Todos los recursos a su disposición



Ya les he comentado, en varias ocasiones, del muy loable esfuerzo que el MNCARS - Sofidú para los amigos - está realizando por explorar vías laterales o poco conocidas del arte del siglo XX. En especial, esa terra incognita para el aficionado que es la vanguardia posterior a 1945. No obstante, en el caso de la muestra Dadá ruso 1914-1924, recientemente abierta, se ha vuelto la mirada a un periodo central y bien conocido de las vanguardias históricas, la extraña alianza entre el arte contemporáneo y el régimen soviético. Eso sí, con una tesis nueva, opuesta a la concepción habitual que se tiene de ese momento.

A modo de resumen de lo conocido por cualquier aficionado: el periodo 1917-1930 en la URSS fue un paraíso para la experimentación vanguardista.
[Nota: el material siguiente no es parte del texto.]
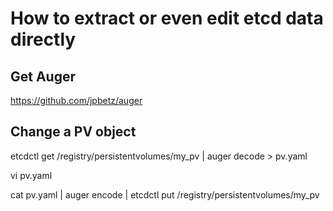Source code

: # How to extract or even edit etcd data directly

## Get Auger
https://github.com/jpbetz/auger

## Change a PV object
etcdctl get /registry/persistentvolumes/my_pv  | auger decode > pv.yaml

vi pv.yaml

cat pv.yaml | auger encode | etcdctl put /registry/persistentvolumes/my_pv
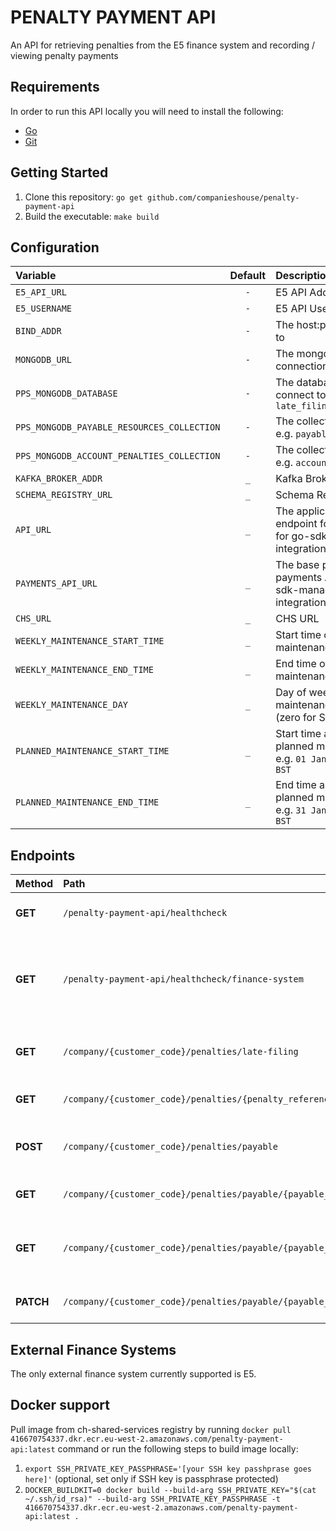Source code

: # PENALTY PAYMENT API

An API for retrieving penalties from the E5 finance system and recording / viewing penalty payments

## Requirements
In order to run this API locally you will need to install the following:

- [Go](https://golang.org/doc/install)
- [Git](https://git-scm.com/downloads)

## Getting Started
1. Clone this repository: `go get github.com/companieshouse/penalty-payment-api`
1. Build the executable: `make build`

## Configuration
| Variable                                   | Default | Description                                                           |
|:-------------------------------------------|:-------:|:----------------------------------------------------------------------|
| `E5_API_URL`                               |   `-`   | E5 API Address                                                        |
| `E5_USERNAME`                              |   `-`   | E5 API Username                                                       |
| `BIND_ADDR`                                |   `-`   | The host:port to bind to                                              |
| `MONGODB_URL`                              |   `-`   | The mongo db connection string                                        |
| `PPS_MONGODB_DATABASE`                     |   `-`   | The database name to connect to e.g. `late_filing_penalties`          |
| `PPS_MONGODB_PAYABLE_RESOURCES_COLLECTION` |   `-`   | The collection name e.g. `payable_resources`                          |
| `PPS_MONGODB_ACCOUNT_PENALTIES_COLLECTION` |   `-`   | The collection name e.g. `account_penalties`                          |
| `KAFKA_BROKER_ADDR`                        |   `_`   | Kafka Broker Address                                                  |
| `SCHEMA_REGISTRY_URL`                      |   `_`   | Schema Registry URL                                                   |
| `API_URL`                                  |   `_`   | The application endpoint for the API, for go-sdk-manager integration  |
| `PAYMENTS_API_URL`                         |   `_`   | The base path for the payments API, for go-sdk-manager integration    |
| `CHS_URL`                                  |   `_`   | CHS URL                                                               |
| `WEEKLY_MAINTENANCE_START_TIME`            |   `_`   | Start time of weekly maintenance e.g. `0700`                          |
| `WEEKLY_MAINTENANCE_END_TIME`              |   `_`   | End time of weekly maintenance e.g. `0730`                            |
| `WEEKLY_MAINTENANCE_DAY`                   |   `_`   | Day of weekly maintenance e.g. `0` (zero for Sunday)                  |
| `PLANNED_MAINTENANCE_START_TIME`           |   `_`   | Start time and date of planned maintenance e.g. `01 Jan 19 15:04 BST` |
| `PLANNED_MAINTENANCE_END_TIME`             |   `_`   | End time and date of planned maintenance e.g. `31 Jan 19 16:59 BST`   |

## Endpoints

| Method    | Path                                                              | Description                                                           |
|:----------|:------------------------------------------------------------------|:----------------------------------------------------------------------|
| **GET**   | `/penalty-payment-api/healthcheck`                                | Standard healthcheck endpoint                                         |
| **GET**   | `/penalty-payment-api/healthcheck/finance-system`                 | Healthcheck endpoint to check whether the finance system is available |
| **GET**   | `/company/{customer_code}/penalties/late-filing`                  | List the late filing penalties for a company                          |
| **GET**   | `/company/{customer_code}/penalties/{penalty_reference_type}`     | List the financial penalties                                          |
| **POST**  | `/company/{customer_code}/penalties/payable`                      | Create a payable penalty resource                                     |
| **GET**   | `/company/{customer_code}/penalties/payable/{payable_ref}`         | Get a payable resource                                                |
| **GET**   | `/company/{customer_code}/penalties/payable/{payable_ref}/payment` | List the cost items related to the penalty resource                   |
| **PATCH** | `/company/{customer_code}/penalties/payable/{payable_ref}/payment` | Mark the resource as paid                                             |

## External Finance Systems
The only external finance system currently supported is E5.

## Docker support

Pull image from ch-shared-services registry by running `docker pull 416670754337.dkr.ecr.eu-west-2.amazonaws.com/penalty-payment-api:latest` command or run the following steps to build image locally:

1. `export SSH_PRIVATE_KEY_PASSPHRASE='[your SSH key passhprase goes here]'` (optional, set only if SSH key is passphrase protected)
2. `DOCKER_BUILDKIT=0 docker build --build-arg SSH_PRIVATE_KEY="$(cat ~/.ssh/id_rsa)" --build-arg SSH_PRIVATE_KEY_PASSPHRASE -t 416670754337.dkr.ecr.eu-west-2.amazonaws.com/penalty-payment-api:latest .`
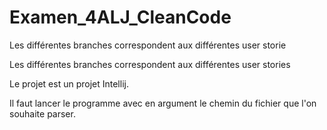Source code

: # Examen_4ALJ_CleanCode

Les différentes branches correspondent aux différentes user storie


Les différentes branches correspondent aux différentes user stories

Le projet est un projet Intellij.

Il faut lancer le programme avec en argument le chemin du fichier que l'on souhaite parser.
Nunca antes se había producido una conjunción de ese tipo, con todo un estado poniendo todos sus recursos al servicio de la experimentación artística. Habría que esperar, paradójicamente, a tiempos de la guerra fría para para encontrar una alianza tan estrecha entre las vanguardias y el poder. En concreto, los esfuerzos del gobierno de los EEUU para promover el Expresionismo abstracto en pintura y el Estilo internacional en arquitectura, como formas distintivas del mundo libre. Aún así, la experiencia americana nunca llegó a las cotas de la soviética, debido al conservadurismo innato de la sociedad americana de la postguerra. En el caso ruso, por el contrario, un régimen revolucionario, que se había marcado el objetivo de crear una sociedad nueva que supusiese una ruptura con el pasado, se embarcó asímismo en la búsqueda de un arte también nuevo e igual de revolucionario. Un arte que inspirase a las masas, las incitase a la acción, y sirviese de estandarte del nuevo régimen.
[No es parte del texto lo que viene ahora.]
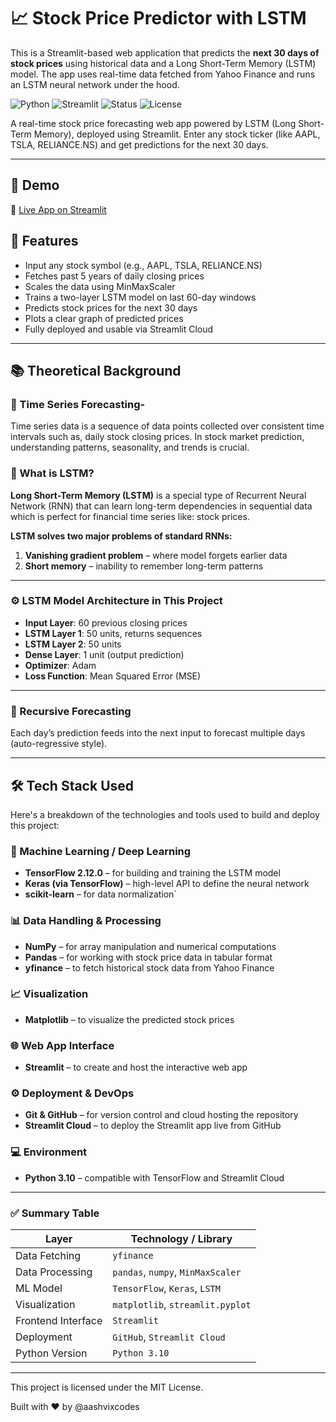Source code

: # 📈 Stock Price Predictor with LSTM

This is a Streamlit-based web application that predicts the **next 30 days of stock prices** using historical data and a Long Short-Term Memory (LSTM) model. The app uses real-time data fetched from Yahoo Finance and runs an LSTM neural network under the hood.

![Python](https://img.shields.io/badge/Python-3.10-blue?style=flat-square&logo=python)
![Streamlit](https://img.shields.io/badge/Built%20with-Streamlit-red?style=flat-square&logo=streamlit)
![Status](https://img.shields.io/badge/Status-Deployed-success?style=flat-square)
![License](https://img.shields.io/badge/License-MIT-green?style=flat-square)

A real-time stock price forecasting web app powered by LSTM (Long Short-Term Memory), deployed using Streamlit. Enter any stock ticker (like AAPL, TSLA, RELIANCE.NS) and get predictions for the next 30 days.

---

## 🚀 Demo

🔗 [Live App on Streamlit](https://stock-lstm-predictor-th9h3mlyvap6v9ylx2gda3.streamlit.app/)

## 🧠 Features

- Input any stock symbol (e.g., AAPL, TSLA, RELIANCE.NS)
- Fetches past 5 years of daily closing prices
- Scales the data using MinMaxScaler
- Trains a two-layer LSTM model on last 60-day windows
- Predicts stock prices for the next 30 days
- Plots a clear graph of predicted prices
- Fully deployed and usable via Streamlit Cloud

---

## 📚 Theoretical Background

### 🔄 Time Series Forecasting-

Time series data is a sequence of data points collected over consistent time intervals such as, daily stock closing prices. 
In stock market prediction, understanding patterns, seasonality, and trends is crucial.

### 🧠 What is LSTM?

**Long Short-Term Memory (LSTM)** is a special type of Recurrent Neural Network (RNN) that can learn long-term dependencies in sequential data which is perfect for financial time series like: stock prices.

**LSTM solves two major problems of standard RNNs:**

1. **Vanishing gradient problem** – where model forgets earlier data
2. **Short memory** – inability to remember long-term patterns


---

### ⚙️ LSTM Model Architecture in This Project

- **Input Layer**: 60 previous closing prices
- **LSTM Layer 1**: 50 units, returns sequences
- **LSTM Layer 2**: 50 units
- **Dense Layer**: 1 unit (output prediction)
- **Optimizer**: Adam
- **Loss Function**: Mean Squared Error (MSE)

---
### 🔁 Recursive Forecasting

Each day’s prediction feeds into the next input to forecast multiple days (auto-regressive style).

---

## 🛠 Tech Stack Used

Here's a breakdown of the technologies and tools used to build and deploy this project:

### 🧠 Machine Learning / Deep Learning
- **TensorFlow 2.12.0** – for building and training the LSTM model
- **Keras (via TensorFlow)** – high-level API to define the neural network
- **scikit-learn** – for data normalization`

### 📊 Data Handling & Processing
- **NumPy** – for array manipulation and numerical computations
- **Pandas** – for working with stock price data in tabular format
- **yfinance** – to fetch historical stock data from Yahoo Finance

### 📈 Visualization
- **Matplotlib** – to visualize the predicted stock prices

### 🌐 Web App Interface
- **Streamlit** – to create and host the interactive web app

### ⚙️ Deployment & DevOps
- **Git & GitHub** – for version control and cloud hosting the repository
- **Streamlit Cloud** – to deploy the Streamlit app live from GitHub

### 💻 Environment
- **Python 3.10** – compatible with TensorFlow and Streamlit Cloud

---

### ✅ Summary Table

| Layer               | Technology / Library                  |
|--------------------|----------------------------------------|
| Data Fetching      | `yfinance`                             |
| Data Processing    | `pandas`, `numpy`, `MinMaxScaler`      |
| ML Model           | `TensorFlow`, `Keras`, `LSTM`          |
| Visualization      | `matplotlib`, `streamlit.pyplot`       |
| Frontend Interface | `Streamlit`                            |
| Deployment         | `GitHub`, `Streamlit Cloud`            |
| Python Version     | `Python 3.10`                          |

---

This project is licensed under the MIT License.

Built with ❤️ by @aashvixcodes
Como sabrán, la experiencia fue corta, muy corta, y terminó de manera trágica, con los artistas que formaron parte del experimento silenciados, represaliados o ejecutados. Los más afortunados, aunque esto suene a irónico, prosiguieron su carrera sólo a costa de transigir y humillarse, de negarse a sí mismos y producir un arte opuesto al de apenas unos años antes. El Estalinismo, en su impulso totalitario, desconfiaba de las veleidades anarquistas y transgresoras de la vanguardia, mientras que necesitaba un arte adulador, al servicio de las consignas del poder. El resultado fue el repelente Realismo Socialista, una puesta al día del arte aúlico de las cortes de las monarquías absolutas. Dedicado a cantar las glorias del líder y sus triunfos, así como a glosar la felicidad que su gobierno previsor y providencial había traído al país.

Hasta aquí la introducción, ¿pero cuál es la tesis nueva y rompedora que propone la exposición? En pocas palabras, se suele relacionar el arte soviético de los años 20 con el Futurismo, al compartir ambos una fascinación con el mundo futuro, industrial y tecnológico, que tenía como símbolos el avión y el automóvil, el acero y la electricidad, mientras que rechazaban la cultura y el arte tradicional, la belleza de las estatuas clásicas, los museos vetustos y las catedrales centenarias, la ciudad de Venecia. Sin embargo, esta muestra propone una filiación muy distinta, la de la vanguardia rusa como otro brote efímero del movimiento Dadá. Y además el primeros, anticipándose a la fecha normalmente admitida para su fundación: El cabaret Voltaire de Zurich en 1916.